Something had obviously changed with the virus.


As flu viruses mutate, new strains are continually produced that are either `biologically competitive’ and go on to spread, or are not, and quickly fade away.


When one of these competitive strains diverges enough genetically from its ancestors, it is designated as being a new `clade’ of the virus.


Essentially a new branch on the virus’s phylogenetic tree.


What emerged at Qinghai Lake was clade 2.2 of the H5N1 virus.


And over the next 18 months, this new clade managed to spread widely – likely on the wings of migratory birds -  across Asia, and into Europe and Africa.


Other clades have appeared, and have staked out claims on their own territories across the globe.


Clades 2.1.1, 2.1.2. and 2.1.3 for instance, are very common in Indonesia while 2.2.1 and 2.2 are often to be found in Egypt.


There are now more than a dozen identified clades, although some of them were temporarily blips, and are no longer seen in the wild.  You can see the evolution of the virus over the years in the graphic below.



For more on this evolution see Variations On A Bird Flu Theme.


What researchers have discovered at Gengahai Lake, 4 years after the original outbreak of clade 2.2, is a new clade (2.3.2) – not seen before in migratory birds in Qinghai.

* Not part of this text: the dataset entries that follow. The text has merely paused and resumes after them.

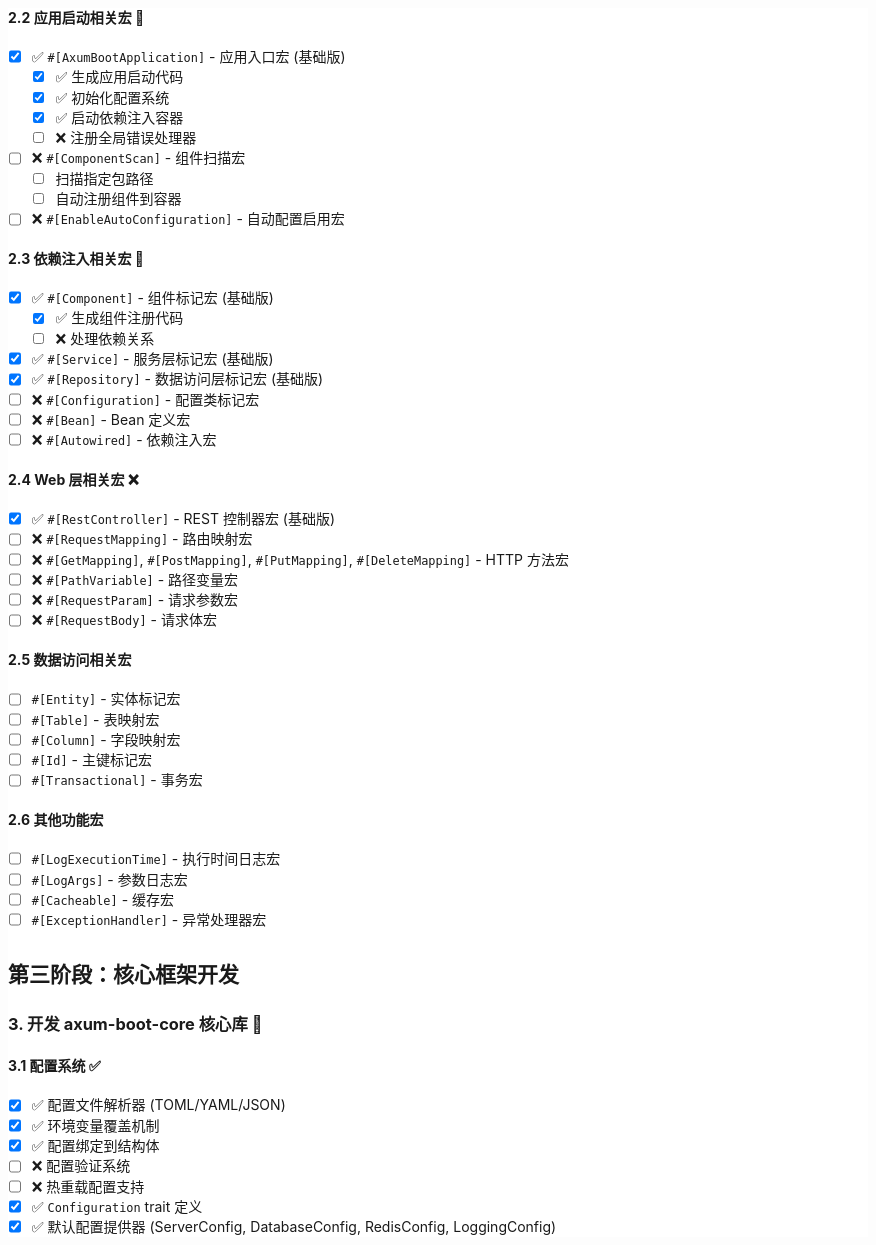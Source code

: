 #### 2.2 应用启动相关宏 🔄
- [x] ✅ `#[AxumBootApplication]` - 应用入口宏 (基础版)
  - [x] ✅ 生成应用启动代码
  - [x] ✅ 初始化配置系统
  - [x] ✅ 启动依赖注入容器
  - [ ] ❌ 注册全局错误处理器
- [ ] ❌ `#[ComponentScan]` - 组件扫描宏
  - [ ] 扫描指定包路径
  - [ ] 自动注册组件到容器
- [ ] ❌ `#[EnableAutoConfiguration]` - 自动配置启用宏

#### 2.3 依赖注入相关宏 🔄  
- [x] ✅ `#[Component]` - 组件标记宏 (基础版)
  - [x] ✅ 生成组件注册代码
  - [ ] ❌ 处理依赖关系
- [x] ✅ `#[Service]` - 服务层标记宏 (基础版)
- [x] ✅ `#[Repository]` - 数据访问层标记宏 (基础版)
- [ ] ❌ `#[Configuration]` - 配置类标记宏
- [ ] ❌ `#[Bean]` - Bean 定义宏
- [ ] ❌ `#[Autowired]` - 依赖注入宏

#### 2.4 Web 层相关宏 ❌
- [x] ✅ `#[RestController]` - REST 控制器宏 (基础版)
- [ ] ❌ `#[RequestMapping]` - 路由映射宏
- [ ] ❌ `#[GetMapping]`, `#[PostMapping]`, `#[PutMapping]`, `#[DeleteMapping]` - HTTP 方法宏
- [ ] ❌ `#[PathVariable]` - 路径变量宏
- [ ] ❌ `#[RequestParam]` - 请求参数宏
- [ ] ❌ `#[RequestBody]` - 请求体宏

#### 2.5 数据访问相关宏
- [ ] `#[Entity]` - 实体标记宏
- [ ] `#[Table]` - 表映射宏
- [ ] `#[Column]` - 字段映射宏
- [ ] `#[Id]` - 主键标记宏
- [ ] `#[Transactional]` - 事务宏

#### 2.6 其他功能宏
- [ ] `#[LogExecutionTime]` - 执行时间日志宏
- [ ] `#[LogArgs]` - 参数日志宏
- [ ] `#[Cacheable]` - 缓存宏
- [ ] `#[ExceptionHandler]` - 异常处理器宏

## 第三阶段：核心框架开发

### 3. 开发 axum-boot-core 核心库 🔄

#### 3.1 配置系统 ✅
- [x] ✅ 配置文件解析器 (TOML/YAML/JSON)
- [x] ✅ 环境变量覆盖机制
- [x] ✅ 配置绑定到结构体
- [ ] ❌ 配置验证系统
- [ ] ❌ 热重载配置支持
- [x] ✅ `Configuration` trait 定义
- [x] ✅ 默认配置提供器 (ServerConfig, DatabaseConfig, RedisConfig, LoggingConfig)
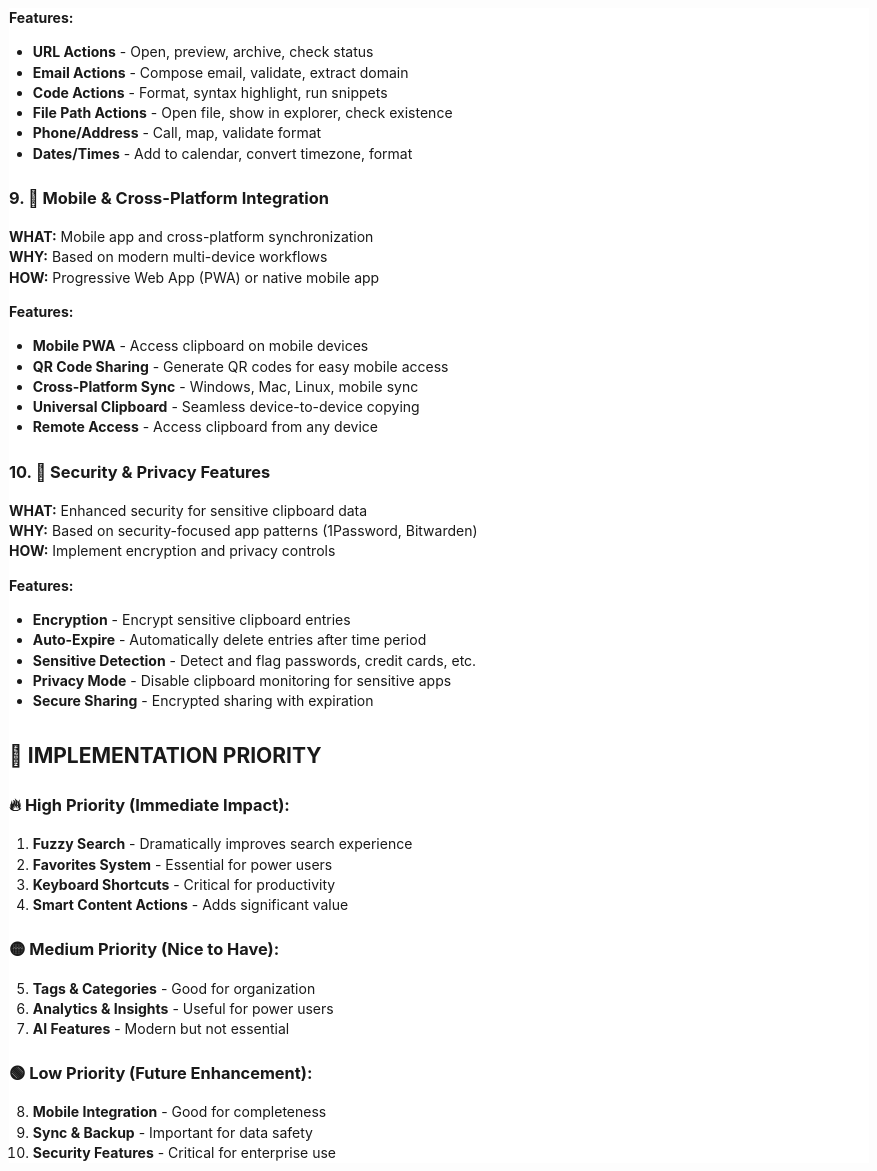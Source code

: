 **Features:**
- **URL Actions** - Open, preview, archive, check status
- **Email Actions** - Compose email, validate, extract domain
- **Code Actions** - Format, syntax highlight, run snippets
- **File Path Actions** - Open file, show in explorer, check existence
- **Phone/Address** - Call, map, validate format
- **Dates/Times** - Add to calendar, convert timezone, format

### **9. 📱 Mobile & Cross-Platform Integration**
**WHAT:** Mobile app and cross-platform synchronization  
**WHY:** Based on modern multi-device workflows  
**HOW:** Progressive Web App (PWA) or native mobile app

**Features:**
- **Mobile PWA** - Access clipboard on mobile devices
- **QR Code Sharing** - Generate QR codes for easy mobile access
- **Cross-Platform Sync** - Windows, Mac, Linux, mobile sync
- **Universal Clipboard** - Seamless device-to-device copying
- **Remote Access** - Access clipboard from any device

### **10. 🔐 Security & Privacy Features**
**WHAT:** Enhanced security for sensitive clipboard data  
**WHY:** Based on security-focused app patterns (1Password, Bitwarden)  
**HOW:** Implement encryption and privacy controls

**Features:**
- **Encryption** - Encrypt sensitive clipboard entries
- **Auto-Expire** - Automatically delete entries after time period
- **Sensitive Detection** - Detect and flag passwords, credit cards, etc.
- **Privacy Mode** - Disable clipboard monitoring for sensitive apps
- **Secure Sharing** - Encrypted sharing with expiration

## 🎯 **IMPLEMENTATION PRIORITY**

### **🔥 High Priority (Immediate Impact):**
1. **Fuzzy Search** - Dramatically improves search experience
2. **Favorites System** - Essential for power users
3. **Keyboard Shortcuts** - Critical for productivity
4. **Smart Content Actions** - Adds significant value

### **🟡 Medium Priority (Nice to Have):**
5. **Tags & Categories** - Good for organization
6. **Analytics & Insights** - Useful for power users
7. **AI Features** - Modern but not essential

### **🟢 Low Priority (Future Enhancement):**
8. **Mobile Integration** - Good for completeness
9. **Sync & Backup** - Important for data safety
10. **Security Features** - Critical for enterprise use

Some excerpts from the discussion (but follow the link to read the whole paper):


Our results indicated that QH09 virus is a reassortant containing 7 gene segments of clade 2.3.2 viruses detected in wild birds and the PA gene of CK/Yamaguchi/7/04-like virus, which contributed the PA gene to 1 QH05 virus




Similar genotypes of QH09-like clade 2.3.2 viruses were also detected in great-crested grebes and black-headed gulls in Russia in 2009 (12). Bar-headed geese, whooper swans, and other anseriforme birds in Mongolia were infected with QH09-like clade 2.3.2 viruses (13).


Therefore, QH09-like clade 2.3.2 virus is likely adapted to wild birds and is similar to clade 2.2 viruses, and its presence in Qinghai suggests that wild birds have spread this virus to other regions.



Qinghai Lake is located near multiple avian flyways. Although there are no reports of detection of clade 2.3.2 virus in wild birds near Qinghai Lake, the finding of clade 2.3.2 virus in the Gengahai wetlands of Qinghai increases concerns about a potential pandemic and the likelihood that avian influenza virus (H5N1) will again spread and increase its genetic diversity.


Therefore, determining movements of wild migratory waterfowl from Qinghai Lake and their virologic status is needed to assess potential avian vectors of HPAI virus (H5N1).